▸ What you are asked to do
Could you transcribe all of the data exactly and skip any pictures?

[Records from a dataset]
####################
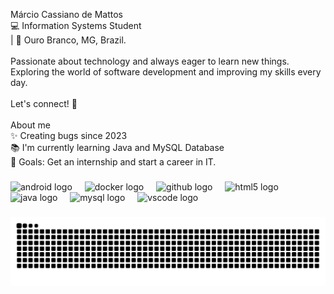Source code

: <p align="left">Márcio Cassiano de Mattos<br>💻 Information Systems Student<br>| 📍 Ouro Branco, MG, Brazil.<br><br>Passionate about technology and always eager to learn new things. Exploring the world of software development and improving my skills every day.<br><br>Let's connect! 🚀<br><br>About me<br>✨ Creating bugs since 2023<br>📚 I'm currently learning Java and MySQL Database<br>🎯 Goals: Get an internship and start a career in IT.</p>

###

<div align="left">
  <img src="https://cdn.jsdelivr.net/gh/devicons/devicon/icons/android/android-original.svg" height="40" alt="android logo"  />
  <img width="12" />
  <img src="https://cdn.jsdelivr.net/gh/devicons/devicon/icons/docker/docker-original.svg" height="40" alt="docker logo"  />
  <img width="12" />
  <img src="https://cdn.jsdelivr.net/gh/devicons/devicon/icons/github/github-original.svg" height="40" alt="github logo"  />
  <img width="12" />
  <img src="https://cdn.jsdelivr.net/gh/devicons/devicon/icons/html5/html5-original.svg" height="40" alt="html5 logo"  />
  <img width="12" />
  <img src="https://cdn.jsdelivr.net/gh/devicons/devicon/icons/java/java-original.svg" height="40" alt="java logo"  />
  <img width="12" />
  <img src="https://cdn.jsdelivr.net/gh/devicons/devicon/icons/mysql/mysql-original.svg" height="40" alt="mysql logo"  />
  <img width="12" />
  <img src="https://cdn.jsdelivr.net/gh/devicons/devicon/icons/vscode/vscode-original.svg" height="40" alt="vscode logo"  />
</div>

###

<img src="https://raw.githubusercontent.com/MarcioMattos98/MarcioMattos98/output/snake.svg" alt="Snake animation" />

###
####################
▸ Solution below
Source code

: <p align="left">Márcio Cassiano de Mattos<br>💻 Information Systems Student<br>| 📍 Ouro Branco, MG, Brazil.<br><br>Passionate about technology and always eager to learn new things. Exploring the world of software development and improving my skills every day.<br><br>Let's connect! 🚀<br><br>About me<br>✨ Creating bugs since 2023<br>📚 I'm currently learning Java and MySQL Database<br>🎯 Goals: Get an internship and start a career in IT.</p>

###

<div align="left">
  <img src="https://cdn.jsdelivr.net/gh/devicons/devicon/icons/android/android-original.svg" height="40" alt="android logo"  />
  <img width="12" />
  <img src="https://cdn.jsdelivr.net/gh/devicons/devicon/icons/docker/docker-original.svg" height="40" alt="docker logo"  />
  <img width="12" />
  <img src="https://cdn.jsdelivr.net/gh/devicons/devicon/icons/github/github-original.svg" height="40" alt="github logo"  />
  <img width="12" />
  <img src="https://cdn.jsdelivr.net/gh/devicons/devicon/icons/html5/html5-original.svg" height="40" alt="html5 logo"  />
  <img width="12" />
  <img src="https://cdn.jsdelivr.net/gh/devicons/devicon/icons/java/java-original.svg" height="40" alt="java logo"  />
  <img width="12" />
  <img src="https://cdn.jsdelivr.net/gh/devicons/devicon/icons/mysql/mysql-original.svg" height="40" alt="mysql logo"  />
  <img width="12" />
  <img src="https://cdn.jsdelivr.net/gh/devicons/devicon/icons/vscode/vscode-original.svg" height="40" alt="vscode logo"  />
</div>

###

<img src="https://raw.githubusercontent.com/MarcioMattos98/MarcioMattos98/output/snake.svg" alt="Snake animation" />

###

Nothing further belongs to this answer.